しかし、今度は私たちの方がヘトヘトで、「コーヒー飲みたい」「休もう」ということになった。そんなとき、ちょうど木造のピザ屋さんを見つけた。
焼きたてピザ! いいねえ、食べたい!
私たちはこの店を今日のゴールにすることに決めた。店内は暖かく、大きなピザ窯があり、大きな窓からは見事な渓谷の景色が見えた。
「着いたぞー!」
「おめでとうー!」
「やりきったー!」
三千メートル級の山にでも登ったように祝いあう私たち。
時計を見ると、歩き始めてちょうど3時間。こんなにたくさん歩いたのは、ナナオにとって初めてだ。しかも後半は雨の中である。人間は可能性に満ち溢れている、やればなんでもできるぞ、という大げさすぎる気持ちにすらなった。
「ねえ、誰が一番だった?」
ナナオがしきりに聞くので、「うん、ナナだよ。5歳なのによく頑張った、えらい!」と思いっきり褒め称えると、「うん、玉虫はいなかったけどねー」と名残惜しそうに答えた。

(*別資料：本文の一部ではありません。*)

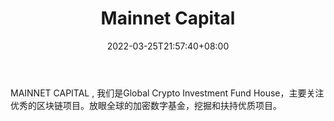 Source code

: ﻿---
weight: 
title: "Mainnet Capital"
description: "MAINNET CAPITAL , 我们是Global Crypto Investment Fund House，主要关注优秀的区块链项目"
date: 2022-03-25T21:57:40+08:00
lastmod: 2022-03-25T16:45:40+08:00
draft: false
authors: ["Metabd"]
featuredImage: "mainnet-capital.jpg"
link: ""
tags: ["投资机构","Mainnet Capital"]
categories: ["navigation"]
navigation: ["投资机构"]
lightgallery: true
toc: true
pinned: false
recommend: false
recommend1: false
---
MAINNET CAPITAL , 我们是Global Crypto Investment Fund House，主要关注优秀的区块链项目。放眼全球的加密数字基金，挖掘和扶持优质项目。
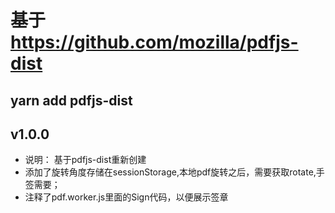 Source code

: # 基于 https://github.com/mozilla/pdfjs-dist

##  yarn add pdfjs-dist
## v1.0.0
* 说明： 基于pdfjs-dist重新创建
* 添加了旋转角度存储在sessionStorage,本地pdf旋转之后，需要获取rotate,手签需要；
* 注释了pdf.worker.js里面的Sign代码，以便展示签章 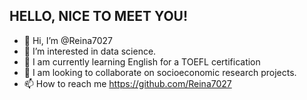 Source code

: HELLO, NICE TO MEET YOU!
------------------------
- 👋 Hi, I’m @Reina7027
- 👀 I’m interested in data science.
- 🌱 I am currently learning English for a TOEFL certification
- 💞️ I am looking to collaborate on socioeconomic research projects.
- 📫 How to reach me https://github.com/Reina7027

<!---
Reina7027/Reina7027 is a ✨ special ✨ repository because its `README.md` (this file) appears on your GitHub profile.
You can click the Preview link to take a look at your changes.
--->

ナナオは、鉱物のホカホカの焼き芋にかぶりつき、私たちも焼きたてのマルゲリータピザを頼んだ。
「本当にいい日だったねー」
「気分は最高?!」
私たちはホットコーヒーで乾杯した。
うん、雨の奥多摩も悪くないね。
また来ようね。今度は晴れた日にリベンジしよう。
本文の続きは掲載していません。